* [Exercise directions] Your task is to copy the stretch of lines in the records below that begins with the line containing "a new stack" and ends with the line containing "snapshot or backup", exactly as written, with nothing added.

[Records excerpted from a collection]
════

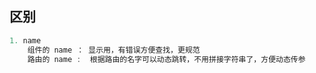 ## 区别

```js
1. name 
	组件的 name ： 显示用，有错误方便查找，更规范
    路由的 name :	根据路由的名字可以动态跳转，不用拼接字符串了，方便动态传参
```

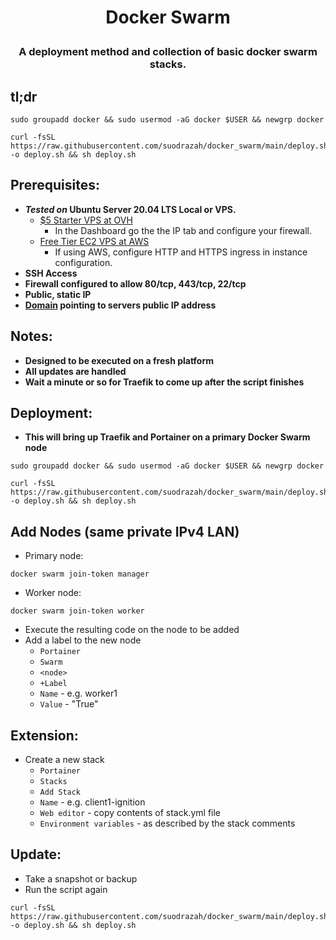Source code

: # <p align="center">Docker Swarm</p>
### <p align="center">A deployment method and collection of basic docker swarm stacks.</p>

## tl;dr
```
sudo groupadd docker && sudo usermod -aG docker $USER && newgrp docker
```
```
curl -fsSL https://raw.githubusercontent.com/suodrazah/docker_swarm/main/deploy.sh -o deploy.sh && sh deploy.sh
```

## Prerequisites:
* **_Tested on_ Ubuntu Server 20.04 LTS Local or VPS.**
  * [$5 Starter VPS at OVH](https://ca.ovh.com/au/order/vps/)
    * In the Dashboard go the the IP tab and configure your firewall.
  * [Free Tier EC2 VPS at AWS](https://aws.amazon.com/free/)
    * If using AWS, configure HTTP and HTTPS ingress in instance configuration.
* **SSH Access**
* **Firewall configured to allow 80/tcp, 443/tcp, 22/tcp**
* **Public, static IP**
* **[Domain](https://domains.google.com/) pointing to servers public IP address**

## Notes:
* **Designed to be executed on a fresh platform**
* **All updates are handled**
* **Wait a minute or so for Traefik to come up after the script finishes**

## Deployment:
* **This will bring up Traefik and Portainer on a primary Docker Swarm node**
```
sudo groupadd docker && sudo usermod -aG docker $USER && newgrp docker
```
```
curl -fsSL https://raw.githubusercontent.com/suodrazah/docker_swarm/main/deploy.sh -o deploy.sh && sh deploy.sh
```

## Add Nodes (same private IPv4 LAN)
* Primary node:
```
docker swarm join-token manager
```  
* Worker node:
```
docker swarm join-token worker
```  
* Execute the resulting code on the node to be added
* Add a label to the new node
   * `Portainer`
   * `Swarm`
   * `<node>`
   * `+Label`
   * `Name` - <Node Name> e.g. worker1
   * `Value` - "True"

## Extension:
* Create a new stack
   * `Portainer`
   * `Stacks`
   * `Add Stack`
   * `Name` - e.g. client1-ignition
   * `Web editor` - copy contents of stack.yml file
   * `Environment variables` - as described by the stack comments

## Update:
* Take a snapshot or backup
* Run the script again
```
curl -fsSL https://raw.githubusercontent.com/suodrazah/docker_swarm/main/deploy.sh -o deploy.sh && sh deploy.sh
```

════

* [Written response]
* Create a new stack
   * `Portainer`
   * `Stacks`
   * `Add Stack`
   * `Name` - e.g. client1-ignition
   * `Web editor` - copy contents of stack.yml file
   * `Environment variables` - as described by the stack comments

## Update:
* Take a snapshot or backup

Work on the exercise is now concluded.